Just to give details about the method I use, here is the flow : 1) I initialize the network (with random weights) with Pytorch and save its weights 2) I transform it so it can be loaded in Rust (using the method described in rust-bert https://github.com/guillaume-be/rust-bert/blob/master/src/convert-tensor.rs) 3) I load it in Rust, compute the output and save it 4) I compare the outputs

In the actual model I use, there is a GRU layer and I notice the same kind of problem.

I checked that the weights I saved and that I load in Rust have the exact same value as the one in Python and both results are obtained using the same GPU with torch version '1.9.0+cu102'. This leaves me wondering what can cause this small difference as, to the best of my understanding, Pytorch and Rust call the same C++ backend and as I am using the same machine in both cases.

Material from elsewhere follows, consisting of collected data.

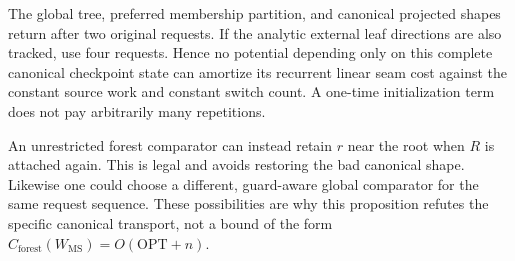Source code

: \documentclass[11pt]{article}
\begin{document}
The global tree, preferred membership partition, and canonical
projected shapes return after two original requests. If the analytic
external leaf directions are also tracked, use four requests. Hence
no potential depending only on this complete canonical checkpoint
state can amortize its recurrent linear seam cost against the constant
source work and constant switch count. A one-time initialization term
does not pay arbitrarily many repetitions.

An unrestricted forest comparator can instead retain $r$ near the root
when $R$ is attached again. This is legal and avoids restoring the bad
canonical shape. Likewise one could choose a different, guard-aware
global comparator for the same request sequence. These possibilities
are why this proposition refutes the specific canonical transport,
not a bound of the form
$C_{\mathrm{forest}}(W_{\mathrm{MS}})=O(\mathrm{OPT}+n)$.
\end{document}
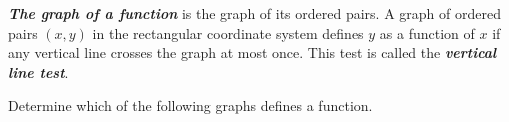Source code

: \documentclass[en,12pt]{elegantbook}
\let\BeginKnitrBlock\begin \let\EndKnitrBlock\end
\begin{document}
\textbf{\emph{The graph of a function}} is the graph of its ordered pairs. A graph of ordered pairs \((x,y)\) in the rectangular coordinate system defines \(y\) as a function of \(x\) if any vertical line crosses the graph at most once. This test is called the \textbf{\emph{vertical line test}}.

\BeginKnitrBlock{example}
\protect\hypertarget{exm:unnamed-chunk-221}{}{\label{exm:unnamed-chunk-221} }
Determine which of the following graphs defines a function.
\EndKnitrBlock{example}

\begin{figure}

{\centering {}

}

\caption{ }\label{fig:fig-ABCD-LaTeX}
\end{figure}
\end{document}
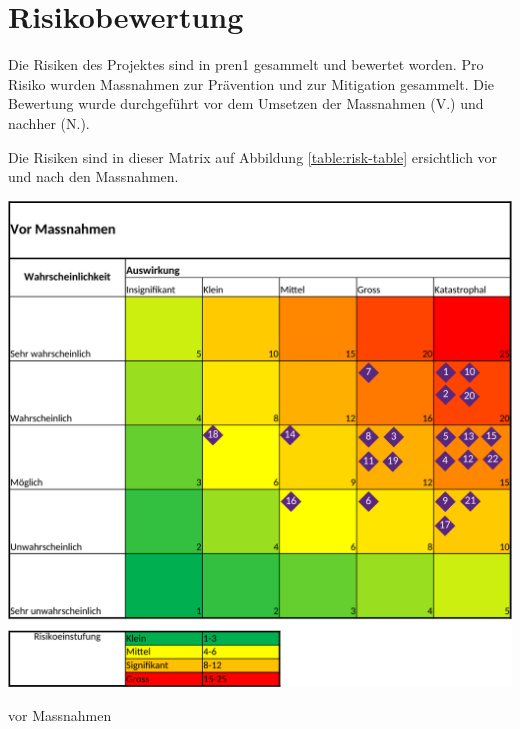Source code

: \section{Risikobewertung}


Die Risiken des Projektes sind in \acrshort{pren1} gesammelt und bewertet worden. Pro Risiko wurden Massnahmen zur Prävention und zur Mitigation gesammelt. Die Bewertung wurde durchgeführt vor dem Umsetzen der Massnahmen (V.) und nachher (N.).

Die Risiken sind in dieser Matrix auf Abbildung \ref{table:risk-table} ersichtlich vor und nach den Massnahmen.

\begin{table}[H]
\centering
\begin{subtable}{0.49\textwidth}
\centering
\includegraphics[width=0.99\linewidth]{assets/projektmanagement/Risikoanalyse_vorher-crop.pdf}
\caption{vor Massnahmen}
\label{table:risk-before}
\end{subtable}
\begin{subtable}{0.49\textwidth}
\centering

\end{subtable}
\end{table}
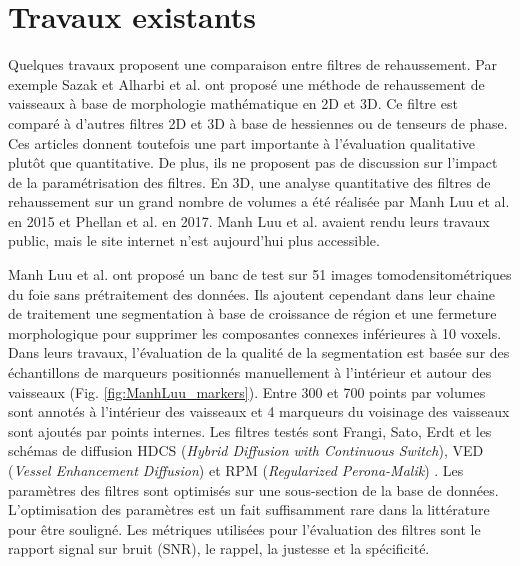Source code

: \section{Travaux existants}

 Quelques travaux proposent une comparaison entre filtres de rehaussement. Par exemple Sazak et Alharbi et al. \cite{Alharbi2018_TP_2D_3D} \cite{Sazak2019_bowler_hat_2D}  ont proposé une méthode de rehaussement de vaisseaux à base de morphologie mathématique en 2D et 3D. Ce filtre est comparé à d'autres filtres 2D et 3D à base de hessiennes ou de tenseurs de phase. Ces articles donnent toutefois une part importante à l'évaluation qualitative plutôt que quantitative. De plus, ils ne proposent pas de discussion sur l'impact de la paramétrisation des filtres. En 3D, une analyse quantitative des filtres de rehaussement sur un grand nombre de volumes a été réalisée par Manh Luu et al. en 2015 \cite{Luu2015_liver_vesselness_comparison} et Phellan et al. \cite{Phellan2017_Brain_vesselness_comparison} en 2017. Manh Luu et al. avaient rendu leurs travaux public, mais le site internet n'est aujourd'hui plus accessible.

Manh Luu et al. \cite{Luu2015_liver_vesselness_comparison} ont proposé un banc de test sur 51 images tomodensitométriques du foie sans prétraitement des données. Ils ajoutent cependant dans leur chaine de traitement une segmentation à base de croissance de région et une fermeture morphologique pour supprimer les composantes connexes inférieures à 10 voxels. Dans leurs travaux, l'évaluation de la qualité de la segmentation est basée sur des échantillons de marqueurs positionnés manuellement à l'intérieur et autour des vaisseaux (Fig. \ref{fig:ManhLuu_markers}). Entre 300 et 700 points par volumes sont annotés à l'intérieur des vaisseaux et 4 marqueurs du voisinage des vaisseaux sont ajoutés par points internes. Les filtres testés sont Frangi, Sato, Erdt \cite{Erdt2008_liver_vesselness} et les schémas de diffusion HDCS (\textit{Hybrid Diffusion with Continuous Switch}), VED (\textit{Vessel Enhancement Diffusion}) et RPM (\textit{Regularized Perona-Malik}) \cite{Perona1990_RPM}. Les paramètres des filtres sont optimisés sur une sous-section de la base de données. L'optimisation des paramètres est un fait suffisamment rare dans la littérature pour être souligné. Les métriques utilisées pour l'évaluation des filtres sont le rapport signal sur bruit (SNR), le rappel, la justesse et la spécificité.

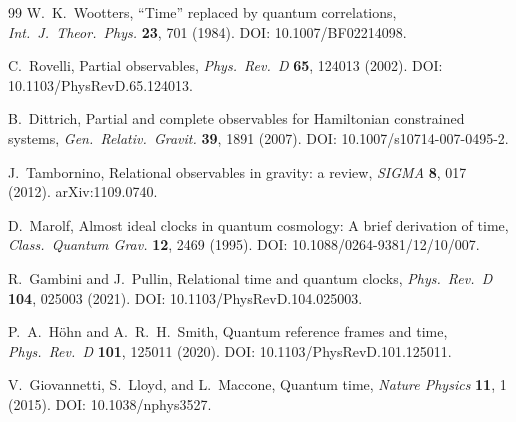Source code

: \documentclass[11pt, a4paper]{article}
\theoremstyle{definition}
\theoremstyle{plain}
\theoremstyle{remark}
\numberwithin{equation}{section}
\begin{document}
\begin{thebibliography}{99}
            W.~K.~Wootters,
            ``Time'' replaced by quantum correlations,
            \textit{Int.\ J.\ Theor.\ Phys.} \textbf{23}, 701 (1984).
            DOI: 10.1007/BF02214098.
            
            C.~Rovelli,
            Partial observables,
            \textit{Phys.\ Rev.\ D} \textbf{65}, 124013 (2002).
            DOI: 10.1103/PhysRevD.65.124013.
            
            B.~Dittrich,
            Partial and complete observables for Hamiltonian constrained systems,
            \textit{Gen.\ Relativ.\ Gravit.} \textbf{39}, 1891 (2007).
            DOI: 10.1007/s10714-007-0495-2.
            
            J.~Tambornino,
            Relational observables in gravity: a review,
            \textit{SIGMA} \textbf{8}, 017 (2012).
            arXiv:1109.0740.
            
            D.~Marolf,
            Almost ideal clocks in quantum cosmology: A brief derivation of time,
            \textit{Class.\ Quantum Grav.} \textbf{12}, 2469 (1995).
            DOI: 10.1088/0264-9381/12/10/007.
            
            R.~Gambini and J.~Pullin,
            Relational time and quantum clocks,
            \textit{Phys.\ Rev.\ D} \textbf{104}, 025003 (2021).
            DOI: 10.1103/PhysRevD.104.025003.
            
            P.~A.~H{\"o}hn and A.~R.~H.~Smith,
            Quantum reference frames and time,
            \textit{Phys.\ Rev.\ D} \textbf{101}, 125011 (2020).
            DOI: 10.1103/PhysRevD.101.125011.
            
            V.~Giovannetti, S.~Lloyd, and L.~Maccone,
            Quantum time,
            \textit{Nature Physics} \textbf{11}, 1 (2015).
            DOI: 10.1038/nphys3527.
        
        \end{thebibliography}
\end{document}
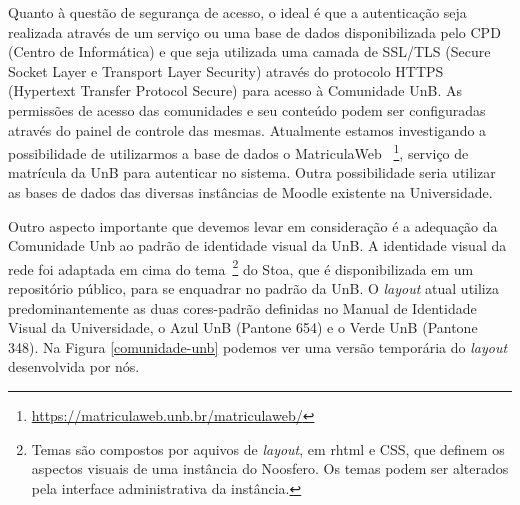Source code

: Quanto à questão de segurança de acesso, o ideal é que a autenticação seja
realizada através de um serviço ou uma base de dados disponibilizada pelo CPD
(Centro de Informática) e que seja utilizada uma camada de SSL/TLS (Secure Socket
Layer e Transport Layer Security) através do protocolo HTTPS (Hypertext Transfer
Protocol Secure) para acesso à Comunidade UnB. As permissões de acesso das
comunidades e seu conteúdo podem ser configuradas através do painel de controle
das mesmas. Atualmente estamos investigando a possibilidade de utilizarmos a
base de dados o MatriculaWeb
~\footnote{\url{https://matriculaweb.unb.br/matriculaweb/}}, serviço de matrícula
da UnB para autenticar no sistema. Outra possibilidade seria utilizar as bases
de dados das diversas instâncias de Moodle existente na Universidade.

Outro aspecto importante que devemos levar em consideração é a adequação da
Comunidade Unb ao padrão de identidade visual da UnB.
A identidade visual da rede foi adaptada em cima do tema~\footnote{Temas são
compostos por aquivos de \textit{layout}, em rhtml e CSS, que definem os aspectos
visuais de uma instância do Noosfero. Os temas podem ser alterados pela interface
administrativa da instância.} do Stoa, que é disponibilizada em um repositório
público, para se enquadrar no padrão da UnB.
%
O \textit{layout} atual utiliza predominantemente as duas cores-padrão definidas
no Manual de Identidade Visual da Universidade\cite{visualUnB}, o Azul UnB
(Pantone 654) e o Verde UnB (Pantone 348). Na Figura \ref{comunidade-unb}
podemos ver uma versão temporária do \textit{layout} desenvolvida por nós.



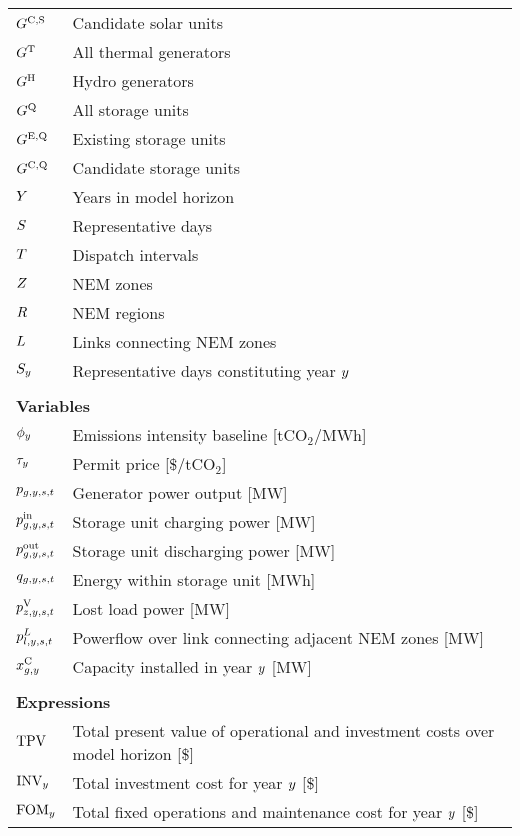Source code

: \documentclass{article}
\begin{document}
\begin{longtable}{ p{}  p{}}
		$G^{\mathrm{C,S}}$ & Candidate solar units\\
		$G^{\mathrm{T}}$ & All thermal generators\\
		$G^{\mathrm{H}}$ & Hydro generators\\
		$G^{\mathrm{Q}}$ & All storage units\\
		$G^{\mathrm{E,Q}}$ & Existing storage units\\
		$G^{\mathrm{C,Q}}$ & Candidate storage units\\
		$Y$ & Years in model horizon\\
		$S$ & Representative days\\
		$T$ & Dispatch intervals\\
		$Z$ & NEM zones\\
		$R$ & NEM regions\\
		$L$ & Links connecting NEM zones\\
		$S_{y}$ & Representative days constituting year $y$\\
		& \\
		\multicolumn{2}{l}{\textbf{Variables}}\\
		$\phi_{y}$ & Emissions intensity baseline [tCO$_{2}$/MWh]\\
		$\tau_{y}$ & Permit price [\$/tCO$_{2}$]\\
		$p_{g,y,s,t}$ & Generator power output [MW]\\
		$p^{\mathrm{in}}_{g,y,s,t}$ & Storage unit charging power [MW]\\
		$p^{\mathrm{out}}_{g,y,s,t}$ & Storage unit discharging power [MW]\\
		$q_{g,y,s,t}$ & Energy within storage unit [MWh]\\
		$p^{\mathrm{V}}_{z,y,s,t}$ & Lost load power [MW]\\
		$p^{L}_{l,y,s,t}$ & Powerflow over link connecting adjacent NEM zones [MW]\\
		$x^{\mathrm{C}}_{g,y}$ & Capacity installed in year $y$ [MW]\\
		& \\
		\multicolumn{2}{l}{\textbf{Expressions}}\\
		$\mathrm{TPV}_{}$ & Total present value of operational and investment costs over model horizon [\$]\\
		$\mathrm{INV}_{y}$ & Total investment cost for year $y$ [\$]\\
		$\mathrm{FOM}_{y}$ & Total fixed operations and maintenance cost for year $y$ [\$]\\

\end{longtable}
\end{document}
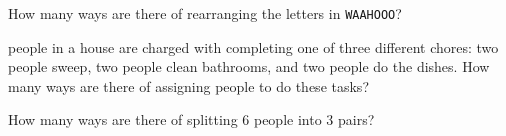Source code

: \documentclass[addpoints,12pt]{exam}
\begin{document}
\begin{questions}
\addpoints

\vspace{1.5in}


\question[1] How many ways are there of rearranging the letters in \texttt{WAAHOOO}?

\vspace{1.2in}

 people in a house are charged with completing one of three different chores: two people sweep, two people clean bathrooms, and two people do the dishes. How many ways are there of assigning people to do these tasks?

\vspace{2in}

\question[1] How many ways are there of splitting 6 people into 3 pairs? 
\end{questions}
\end{document}
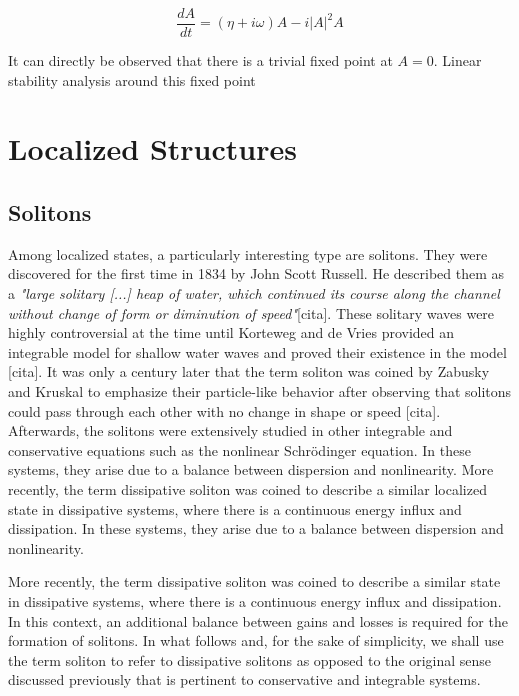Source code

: \begin{equation}
    \dfrac{dA}{dt} = (\eta + i\omega)A - i|A|^2 A
\end{equation}

It can directly be observed that there is a trivial fixed point at $A=0$. Linear stability analysis around this fixed point 


\section{Localized Structures}
\label{sec:fra_LS}

\subsection{Solitons}

Among localized states, a particularly interesting type are solitons. They were discovered
 for the first time in 1834 by John Scott Russell. He described them 
 as a {\em "large solitary [...] heap of water, which continued its course along the channel without change of form
or diminution of speed"}[cita]. These solitary waves were highly controversial
at the time until Korteweg and de Vries provided an integrable model for shallow water waves
and proved their existence in the model [cita].
It was only a century later that the term soliton was coined by Zabusky and Kruskal
to emphasize their particle-like behavior after observing that solitons could pass through each
other with no change in shape or speed [cita]. Afterwards, the solitons were extensively studied
in other integrable and conservative equations such as the nonlinear Schrödinger
equation. In these systems, they arise due to a balance between dispersion and nonlinearity. 
More recently, the term dissipative soliton was coined to describe a similar localized state
in dissipative systems, where there is a continuous energy influx and dissipation. 
In these systems, they arise due to a balance between dispersion and nonlinearity. 


More recently, the term dissipative soliton was coined to describe a similar state
in dissipative systems, where there is a continuous energy influx and dissipation. 
In this context, an additional balance between gains and losses is required for the formation
of solitons. In what follows and, for the sake of simplicity, we shall use the term soliton
to refer to dissipative solitons as opposed to the original sense discussed previously
that is pertinent to conservative and integrable systems.



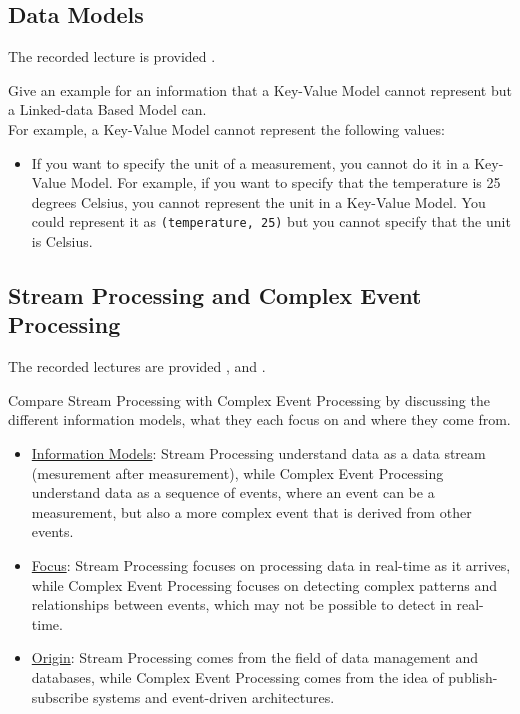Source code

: \newpage\subsection{Data Models}

The recorded lecture is provided .

\begin{ejercicio}
    Give an example for an information that a Key-Value Model cannot represent but a Linked-data Based Model can.\\

    For example, a Key-Value Model cannot represent the following values:
    \begin{itemize}
        \item If you want to specify the unit of a measurement, you cannot do it in a Key-Value Model. For example, if you want to specify that the temperature is 25 degrees Celsius, you cannot represent the unit in a Key-Value Model. You could represent it as \texttt{(temperature, 25)} but you cannot specify that the unit is Celsius.
    \end{itemize}
\end{ejercicio}

\newpage\subsection{Stream Processing and Complex Event Processing}

The recorded lectures are provided ,  and .

\begin{ejercicio}
    Compare Stream Processing with Complex Event Processing by discussing the different information models, what they each focus on and where they come from.

    \begin{itemize}
        \item \ul{Information Models}: Stream Processing understand data as a data stream (mesurement after measurement), while Complex Event Processing understand data as a sequence of events, where an event can be a measurement, but also a more complex event that is derived from other events.
        \item \ul{Focus}: Stream Processing focuses on processing data in real-time as it arrives, while Complex Event Processing focuses on detecting complex patterns and relationships between events, which may not be possible to detect in real-time.
        \item \ul{Origin}: Stream Processing comes from the field of data management and databases, while Complex Event Processing comes from the idea of publish-subscribe systems and event-driven architectures.
    \end{itemize}
\end{ejercicio}

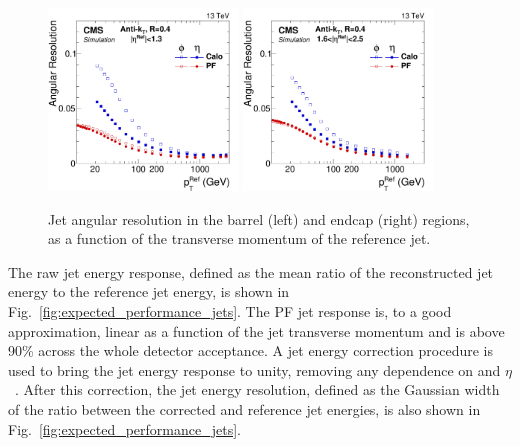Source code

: \begin{figure}[htb]\centering 
\includegraphics[width=0.45\textwidth]{figs/cms/EtaPhiResVsRefPt_Barrel_AK4CaloL2L3_AK4PFL2L3_RMS_no2000.pdf} 
\includegraphics[width=0.45\textwidth]{figs/cms/EtaPhiResVsRefPt_Endcap_AK4CaloL2L3_AK4PFL2L3_RMS_no2000.pdf}
\caption{Jet angular resolution in the barrel (left) and endcap (right) regions, as a function of the transverse momentum of the reference jet.\label{fig:expected_performance_jets_angular}}
\end{figure}



The raw jet energy response, defined as the mean ratio of the
reconstructed jet energy to the reference jet energy, is shown in
Fig.~\ref{fig:expected_performance_jets}. The PF jet response is, to a
good approximation, linear as a function of the jet transverse momentum and is above 90\%
across the whole detector acceptance. A jet energy correction procedure is used to bring the jet energy
response to unity, removing any dependence on \pt and
$\eta$~\cite{Khachatryan:2016kdb}. After this correction, the jet
energy resolution, defined as the Gaussian width of the ratio between
the corrected and reference jet energies, is also shown in Fig.~\ref{fig:expected_performance_jets}.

To be more precise, do you think this kind of difference is inevitable or is there something else (maybe the underlying C++ code called in both cases is not exactly the same as I think it is)?

Thank you for your great work and for helping me!

LaurentMazare commented 3 years ago

I actually gave this a try but got exactly the same values from the Python and the Rust sides. To give more details about what I did, I extracted the initial weights from Python via the following:

nps = {}
for k, v in simple_net.state_dict().items(): nps[k] = v.numpy()
np.savez('/tmp/mymodel.npz', **nps)

Then I converted this to the format expected by the crate via:

cargo run --example tensor-tools cp /tmp/mymodel.npz /tmp/mymodel.ot

I ran your Rust code and finally the following Python code which outputted only zeros.

imgs = torch.ones([4,1,28,28],dtype=torch.float32,requires_grad=True)
output = simple_net(imgs)
(output - torch.load("/tmp/outputs.pt").state_dict()["0"]).pow(2).sum()

One thing that might be different is that I used the cpu backend so you may want to give this a try rather than go through cuda. If you still see a diff, one thing you may want to try is on the Python side to load the weights from the same file as used on the Rust side, e.g. via the following code.

_mdl = torch.load("/tmp/mymodel.ot")
for k, v in _mdl.state_dict().items():
    _k1, _k2 = k.split("|")
    setattr(getattr(simple_net, _k1), _k2, nn.Parameter(v))
marc-dlf commented 3 years ago

Thank you for your quick answer!

You are right, when I run the experiment again on the CPU, it works fine. Oddly, there is still a tiny difference when I run this on my GPU but only in the case I run another model (which has nothing to do with this) before this experiment (in the same Ipython notebook). When I run it in a notebook I just restarted, this difference doesn't exist. I still wonder where this residual may come from.

Actually this permitted me to notice that this tiny difference was not the cause of my problems so thank you again and have a nice day!